The basic premise is that there are three doors, behind one is a prize. The contestant makes a guess as to which door has the prize. In this case the odds of winning are one in three. But after the guess is make the host of the game opens one of the two remaining doors, showing no prize behind it. The question is should the contestant change his guess from the original door to the remaining closed door.
The simplest was to understand this is to consider that two times out of three the prize will be behind the doors that the contestant did not choose. The host will always open a door that does not contain a prize. So two thirds of the time the remaining door will have the prize.
So, one time in three the spectator will choose the winning door, but two times in three they will win by switching. Below is a simple Html/Javascript program showing this.
Html
<!DOCTYPE html>
<html>
<head>
<title> Monty Hall Paradox</title>
<script
src="https://code.jquery.com/jquery-3.4.1.slim.min.js"
integrity="sha256-pasqAKBDmFT4eHoN2ndd6lN370kFiGUFyTiUHWhU7k8="
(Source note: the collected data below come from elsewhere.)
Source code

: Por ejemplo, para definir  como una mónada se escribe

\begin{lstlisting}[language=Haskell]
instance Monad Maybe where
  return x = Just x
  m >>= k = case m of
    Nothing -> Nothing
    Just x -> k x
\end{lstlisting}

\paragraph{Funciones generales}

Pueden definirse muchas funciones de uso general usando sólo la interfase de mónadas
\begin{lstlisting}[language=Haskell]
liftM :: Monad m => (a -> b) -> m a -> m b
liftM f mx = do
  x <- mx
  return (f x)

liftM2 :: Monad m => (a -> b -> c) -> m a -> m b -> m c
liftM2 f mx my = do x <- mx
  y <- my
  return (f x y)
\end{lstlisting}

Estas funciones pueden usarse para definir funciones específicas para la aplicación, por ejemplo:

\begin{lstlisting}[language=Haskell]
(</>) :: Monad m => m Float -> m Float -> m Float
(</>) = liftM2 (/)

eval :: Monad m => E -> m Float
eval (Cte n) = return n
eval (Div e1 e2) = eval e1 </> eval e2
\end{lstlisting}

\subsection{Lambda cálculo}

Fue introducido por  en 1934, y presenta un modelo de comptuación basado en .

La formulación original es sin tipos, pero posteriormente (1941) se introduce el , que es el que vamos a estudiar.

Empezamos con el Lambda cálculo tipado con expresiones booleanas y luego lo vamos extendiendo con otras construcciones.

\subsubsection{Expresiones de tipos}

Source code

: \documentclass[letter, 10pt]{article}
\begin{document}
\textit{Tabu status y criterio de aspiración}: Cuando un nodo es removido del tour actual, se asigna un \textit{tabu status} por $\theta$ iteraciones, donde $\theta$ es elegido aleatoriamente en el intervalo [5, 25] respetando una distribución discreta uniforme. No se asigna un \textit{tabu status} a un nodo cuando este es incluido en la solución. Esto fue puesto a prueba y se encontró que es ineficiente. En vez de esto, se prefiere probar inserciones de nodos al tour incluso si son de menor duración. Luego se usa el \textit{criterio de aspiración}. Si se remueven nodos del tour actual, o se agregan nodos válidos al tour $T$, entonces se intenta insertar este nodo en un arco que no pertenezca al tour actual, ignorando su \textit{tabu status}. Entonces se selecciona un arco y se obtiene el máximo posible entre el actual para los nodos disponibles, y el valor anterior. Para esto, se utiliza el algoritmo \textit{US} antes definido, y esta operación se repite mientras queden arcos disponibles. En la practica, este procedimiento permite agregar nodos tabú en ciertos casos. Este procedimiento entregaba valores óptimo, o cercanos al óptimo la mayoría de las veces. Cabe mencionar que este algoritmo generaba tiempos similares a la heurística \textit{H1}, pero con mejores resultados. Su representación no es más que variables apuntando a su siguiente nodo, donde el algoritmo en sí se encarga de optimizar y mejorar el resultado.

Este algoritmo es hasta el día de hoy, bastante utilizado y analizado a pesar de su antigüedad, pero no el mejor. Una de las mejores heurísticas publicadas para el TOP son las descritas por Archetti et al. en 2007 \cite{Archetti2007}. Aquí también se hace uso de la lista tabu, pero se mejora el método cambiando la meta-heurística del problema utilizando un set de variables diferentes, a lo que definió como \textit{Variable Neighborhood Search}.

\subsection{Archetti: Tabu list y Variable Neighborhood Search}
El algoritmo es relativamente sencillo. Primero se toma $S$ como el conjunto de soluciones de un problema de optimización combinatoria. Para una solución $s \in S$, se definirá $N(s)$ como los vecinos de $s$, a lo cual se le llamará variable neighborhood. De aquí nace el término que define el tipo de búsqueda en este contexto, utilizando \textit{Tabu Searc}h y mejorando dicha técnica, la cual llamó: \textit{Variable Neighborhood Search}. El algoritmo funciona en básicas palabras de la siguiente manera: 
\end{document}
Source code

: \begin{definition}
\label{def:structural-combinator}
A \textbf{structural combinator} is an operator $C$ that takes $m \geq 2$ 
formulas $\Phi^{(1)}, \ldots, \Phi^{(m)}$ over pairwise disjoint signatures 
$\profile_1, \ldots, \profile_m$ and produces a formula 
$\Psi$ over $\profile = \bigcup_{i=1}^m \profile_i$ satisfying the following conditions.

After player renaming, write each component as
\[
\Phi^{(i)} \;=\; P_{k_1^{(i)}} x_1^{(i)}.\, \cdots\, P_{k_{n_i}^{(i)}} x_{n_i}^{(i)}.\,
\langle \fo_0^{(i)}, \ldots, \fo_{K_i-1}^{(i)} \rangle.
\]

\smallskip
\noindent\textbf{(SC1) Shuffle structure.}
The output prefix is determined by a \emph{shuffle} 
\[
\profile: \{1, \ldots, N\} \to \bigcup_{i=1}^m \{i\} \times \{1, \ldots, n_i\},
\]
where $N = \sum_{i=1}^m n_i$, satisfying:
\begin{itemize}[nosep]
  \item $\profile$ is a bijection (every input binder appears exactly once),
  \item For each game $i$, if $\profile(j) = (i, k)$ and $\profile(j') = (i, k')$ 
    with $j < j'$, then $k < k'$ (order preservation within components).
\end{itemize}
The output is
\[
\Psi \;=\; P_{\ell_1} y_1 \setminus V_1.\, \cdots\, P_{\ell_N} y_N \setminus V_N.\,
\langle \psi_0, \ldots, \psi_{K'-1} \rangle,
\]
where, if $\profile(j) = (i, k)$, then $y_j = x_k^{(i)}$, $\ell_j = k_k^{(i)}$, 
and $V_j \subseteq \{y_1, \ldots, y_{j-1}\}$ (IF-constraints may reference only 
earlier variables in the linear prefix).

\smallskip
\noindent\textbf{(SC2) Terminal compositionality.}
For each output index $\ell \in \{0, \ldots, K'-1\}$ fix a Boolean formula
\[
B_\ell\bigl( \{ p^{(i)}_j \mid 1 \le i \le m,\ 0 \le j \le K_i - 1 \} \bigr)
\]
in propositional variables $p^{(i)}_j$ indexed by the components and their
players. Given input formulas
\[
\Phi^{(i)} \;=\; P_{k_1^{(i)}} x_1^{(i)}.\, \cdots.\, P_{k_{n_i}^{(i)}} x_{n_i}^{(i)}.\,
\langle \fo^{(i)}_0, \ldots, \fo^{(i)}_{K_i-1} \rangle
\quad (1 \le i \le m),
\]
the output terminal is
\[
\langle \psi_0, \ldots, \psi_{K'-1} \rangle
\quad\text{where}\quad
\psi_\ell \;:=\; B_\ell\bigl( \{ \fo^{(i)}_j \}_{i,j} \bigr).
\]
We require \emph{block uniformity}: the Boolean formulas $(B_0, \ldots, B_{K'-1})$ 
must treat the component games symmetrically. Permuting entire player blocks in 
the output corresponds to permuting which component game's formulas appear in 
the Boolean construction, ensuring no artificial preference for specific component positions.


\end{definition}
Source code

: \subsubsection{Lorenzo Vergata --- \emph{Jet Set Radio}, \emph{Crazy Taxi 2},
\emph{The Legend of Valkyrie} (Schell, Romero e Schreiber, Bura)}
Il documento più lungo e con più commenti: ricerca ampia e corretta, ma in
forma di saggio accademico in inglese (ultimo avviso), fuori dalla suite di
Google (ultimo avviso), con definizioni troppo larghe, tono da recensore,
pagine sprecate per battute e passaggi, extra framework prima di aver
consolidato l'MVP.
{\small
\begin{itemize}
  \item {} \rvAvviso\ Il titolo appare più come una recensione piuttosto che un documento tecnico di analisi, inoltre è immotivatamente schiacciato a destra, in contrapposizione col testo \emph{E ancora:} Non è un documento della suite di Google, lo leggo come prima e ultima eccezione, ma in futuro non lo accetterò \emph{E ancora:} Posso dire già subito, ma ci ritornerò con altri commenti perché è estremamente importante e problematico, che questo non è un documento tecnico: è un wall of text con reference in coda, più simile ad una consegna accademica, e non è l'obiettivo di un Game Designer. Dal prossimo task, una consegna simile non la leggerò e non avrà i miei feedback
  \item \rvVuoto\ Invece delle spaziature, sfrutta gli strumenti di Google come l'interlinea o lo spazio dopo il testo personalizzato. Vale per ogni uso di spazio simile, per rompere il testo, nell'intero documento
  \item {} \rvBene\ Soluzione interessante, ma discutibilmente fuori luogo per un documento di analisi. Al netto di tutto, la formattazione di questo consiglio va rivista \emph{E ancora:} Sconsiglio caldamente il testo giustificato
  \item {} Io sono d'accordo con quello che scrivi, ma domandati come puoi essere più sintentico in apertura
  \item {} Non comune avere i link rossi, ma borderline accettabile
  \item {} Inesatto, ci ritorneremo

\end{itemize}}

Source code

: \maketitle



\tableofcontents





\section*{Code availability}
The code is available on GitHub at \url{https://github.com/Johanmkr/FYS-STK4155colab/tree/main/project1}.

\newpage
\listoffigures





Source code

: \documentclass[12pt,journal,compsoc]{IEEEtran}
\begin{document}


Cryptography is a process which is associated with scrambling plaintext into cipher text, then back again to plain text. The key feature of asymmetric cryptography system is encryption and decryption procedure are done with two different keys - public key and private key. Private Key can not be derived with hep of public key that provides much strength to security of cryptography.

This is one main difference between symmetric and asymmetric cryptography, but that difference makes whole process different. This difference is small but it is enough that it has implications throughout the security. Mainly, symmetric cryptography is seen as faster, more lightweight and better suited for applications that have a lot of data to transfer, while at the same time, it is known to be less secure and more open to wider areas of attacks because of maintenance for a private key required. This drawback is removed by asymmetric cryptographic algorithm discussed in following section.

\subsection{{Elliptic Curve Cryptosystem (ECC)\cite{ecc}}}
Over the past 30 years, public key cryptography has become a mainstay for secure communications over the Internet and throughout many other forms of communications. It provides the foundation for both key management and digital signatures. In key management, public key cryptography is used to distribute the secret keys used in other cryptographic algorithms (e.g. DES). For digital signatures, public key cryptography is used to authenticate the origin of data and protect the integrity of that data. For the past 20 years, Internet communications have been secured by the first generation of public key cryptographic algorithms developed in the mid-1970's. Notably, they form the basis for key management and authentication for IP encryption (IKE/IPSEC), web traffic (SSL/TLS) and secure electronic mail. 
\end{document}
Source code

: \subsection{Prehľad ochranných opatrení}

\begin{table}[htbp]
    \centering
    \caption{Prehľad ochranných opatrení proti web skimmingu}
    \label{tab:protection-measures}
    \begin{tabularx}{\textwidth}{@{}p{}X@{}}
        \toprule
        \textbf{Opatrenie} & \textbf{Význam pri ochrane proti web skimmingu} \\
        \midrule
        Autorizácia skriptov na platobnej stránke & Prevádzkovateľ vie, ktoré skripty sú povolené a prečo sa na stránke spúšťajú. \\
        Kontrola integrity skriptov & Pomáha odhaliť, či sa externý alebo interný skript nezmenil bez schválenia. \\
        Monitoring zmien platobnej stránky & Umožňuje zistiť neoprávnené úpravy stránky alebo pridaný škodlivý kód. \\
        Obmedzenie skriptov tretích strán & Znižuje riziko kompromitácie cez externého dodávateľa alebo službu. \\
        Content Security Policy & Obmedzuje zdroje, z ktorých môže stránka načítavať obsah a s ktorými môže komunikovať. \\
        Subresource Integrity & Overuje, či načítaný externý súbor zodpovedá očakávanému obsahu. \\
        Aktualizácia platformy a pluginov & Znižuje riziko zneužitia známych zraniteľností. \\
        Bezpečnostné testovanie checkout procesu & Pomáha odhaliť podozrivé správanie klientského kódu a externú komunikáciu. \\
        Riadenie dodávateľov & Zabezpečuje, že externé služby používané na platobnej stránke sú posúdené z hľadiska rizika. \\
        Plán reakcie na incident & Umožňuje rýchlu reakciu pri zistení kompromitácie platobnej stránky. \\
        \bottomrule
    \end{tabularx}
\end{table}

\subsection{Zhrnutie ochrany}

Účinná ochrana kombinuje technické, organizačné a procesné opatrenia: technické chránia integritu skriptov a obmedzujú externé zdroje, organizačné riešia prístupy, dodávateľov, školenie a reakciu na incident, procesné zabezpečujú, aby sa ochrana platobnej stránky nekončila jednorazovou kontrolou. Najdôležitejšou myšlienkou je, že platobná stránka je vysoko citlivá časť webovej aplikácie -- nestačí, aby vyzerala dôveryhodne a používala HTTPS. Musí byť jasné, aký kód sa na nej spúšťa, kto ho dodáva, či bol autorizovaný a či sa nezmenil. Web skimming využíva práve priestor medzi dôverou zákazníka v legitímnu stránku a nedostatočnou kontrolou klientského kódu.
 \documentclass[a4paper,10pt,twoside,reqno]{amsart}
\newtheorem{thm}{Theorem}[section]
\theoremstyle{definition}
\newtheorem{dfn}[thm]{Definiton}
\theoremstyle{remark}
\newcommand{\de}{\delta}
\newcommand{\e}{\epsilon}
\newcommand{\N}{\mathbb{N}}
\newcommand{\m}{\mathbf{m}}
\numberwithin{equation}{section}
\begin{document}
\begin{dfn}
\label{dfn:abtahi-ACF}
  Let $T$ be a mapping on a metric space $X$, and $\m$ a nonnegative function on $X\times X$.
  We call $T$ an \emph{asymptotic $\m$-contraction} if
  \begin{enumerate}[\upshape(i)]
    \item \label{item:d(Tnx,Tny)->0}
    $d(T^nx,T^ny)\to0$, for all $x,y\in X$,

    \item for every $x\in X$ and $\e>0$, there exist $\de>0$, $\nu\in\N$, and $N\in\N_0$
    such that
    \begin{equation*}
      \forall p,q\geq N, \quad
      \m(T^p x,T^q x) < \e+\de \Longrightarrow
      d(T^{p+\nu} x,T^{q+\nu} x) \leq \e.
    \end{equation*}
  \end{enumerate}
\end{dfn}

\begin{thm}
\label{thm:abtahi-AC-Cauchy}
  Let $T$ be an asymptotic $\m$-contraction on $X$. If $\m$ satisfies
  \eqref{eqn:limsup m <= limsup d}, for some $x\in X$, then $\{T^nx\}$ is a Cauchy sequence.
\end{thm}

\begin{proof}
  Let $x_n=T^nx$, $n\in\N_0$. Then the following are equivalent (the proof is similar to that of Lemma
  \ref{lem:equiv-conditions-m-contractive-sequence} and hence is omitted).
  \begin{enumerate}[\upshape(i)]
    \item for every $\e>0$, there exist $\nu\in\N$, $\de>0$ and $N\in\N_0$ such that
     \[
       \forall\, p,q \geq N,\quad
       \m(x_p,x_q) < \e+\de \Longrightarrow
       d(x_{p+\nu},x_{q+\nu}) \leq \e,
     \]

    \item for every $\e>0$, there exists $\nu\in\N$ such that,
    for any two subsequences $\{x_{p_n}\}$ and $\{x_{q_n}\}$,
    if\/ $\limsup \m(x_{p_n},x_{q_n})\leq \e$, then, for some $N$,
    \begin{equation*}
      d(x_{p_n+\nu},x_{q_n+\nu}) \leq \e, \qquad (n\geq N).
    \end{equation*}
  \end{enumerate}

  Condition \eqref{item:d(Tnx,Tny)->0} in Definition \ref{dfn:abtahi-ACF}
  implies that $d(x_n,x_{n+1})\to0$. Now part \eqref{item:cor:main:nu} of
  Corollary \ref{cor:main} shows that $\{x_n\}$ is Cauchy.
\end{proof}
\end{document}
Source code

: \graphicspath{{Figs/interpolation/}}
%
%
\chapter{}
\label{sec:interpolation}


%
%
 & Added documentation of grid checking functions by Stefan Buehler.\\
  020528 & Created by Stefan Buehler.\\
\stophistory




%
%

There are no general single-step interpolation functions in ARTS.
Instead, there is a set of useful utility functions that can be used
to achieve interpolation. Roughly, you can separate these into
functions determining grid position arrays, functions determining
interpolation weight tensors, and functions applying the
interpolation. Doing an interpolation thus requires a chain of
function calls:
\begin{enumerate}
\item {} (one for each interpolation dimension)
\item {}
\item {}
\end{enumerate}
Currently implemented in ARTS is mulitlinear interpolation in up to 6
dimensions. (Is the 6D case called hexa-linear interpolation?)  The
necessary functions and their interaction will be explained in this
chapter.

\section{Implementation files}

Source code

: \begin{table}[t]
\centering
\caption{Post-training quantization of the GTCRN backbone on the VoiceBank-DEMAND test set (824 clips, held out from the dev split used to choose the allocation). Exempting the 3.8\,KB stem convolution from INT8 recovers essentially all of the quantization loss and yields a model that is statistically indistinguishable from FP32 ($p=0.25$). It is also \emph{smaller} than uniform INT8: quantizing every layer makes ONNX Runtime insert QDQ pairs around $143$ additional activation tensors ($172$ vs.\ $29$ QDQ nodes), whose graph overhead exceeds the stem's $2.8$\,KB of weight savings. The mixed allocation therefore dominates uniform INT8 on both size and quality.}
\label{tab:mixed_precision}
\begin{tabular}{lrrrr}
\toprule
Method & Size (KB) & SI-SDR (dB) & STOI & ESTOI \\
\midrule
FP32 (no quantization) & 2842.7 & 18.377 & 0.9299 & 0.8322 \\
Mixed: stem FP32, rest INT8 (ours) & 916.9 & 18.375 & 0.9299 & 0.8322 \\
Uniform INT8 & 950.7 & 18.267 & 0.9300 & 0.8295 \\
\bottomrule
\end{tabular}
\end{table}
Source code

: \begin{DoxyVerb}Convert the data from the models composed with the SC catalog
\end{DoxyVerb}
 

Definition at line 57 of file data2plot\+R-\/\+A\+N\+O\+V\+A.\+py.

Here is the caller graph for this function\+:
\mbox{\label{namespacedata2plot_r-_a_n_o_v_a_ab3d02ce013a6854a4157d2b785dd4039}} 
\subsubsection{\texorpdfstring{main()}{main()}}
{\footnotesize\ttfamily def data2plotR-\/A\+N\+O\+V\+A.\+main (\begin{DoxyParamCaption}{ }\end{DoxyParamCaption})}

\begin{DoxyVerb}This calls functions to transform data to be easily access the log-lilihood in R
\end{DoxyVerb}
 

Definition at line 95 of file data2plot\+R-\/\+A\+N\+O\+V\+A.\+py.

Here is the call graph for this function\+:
crossorigin="anonymous"></script>
<script src="//cdnjs.cloudflare.com/ajax/libs/numeral.js/2.0.6/numeral.min.js"></script>
<script type="text/javascript" src="./scripts/hall.js"></script>
<style type="text/css">
body { padding:20px 100px;}
</style>
</head>
<body>
<div id="noswitch"></div>
<div id="switch"></div>
</body>
</html>Javascript
/*
Monty Hall paradox
*/
$(function()
{
var cycles = 10000;
var wins = 0;
var losses = 0;
var doors = [0,0,0];
for (var i = 0; i<cycles; i++)
{
// initialize the doors
doors = [0,0,0];
// randomly assign a winning doors
doors[Math.floor(Math.random() * 3)] = 1;
// make a guess
doors[Math.floor(Math.random() * 3)] == 1 ? wins += 1 : losses += 1;
}
var perwin = numeral((wins/cycles)).format("00.0%")
var perlose = numeral((losses/cycles)).format("00.0%")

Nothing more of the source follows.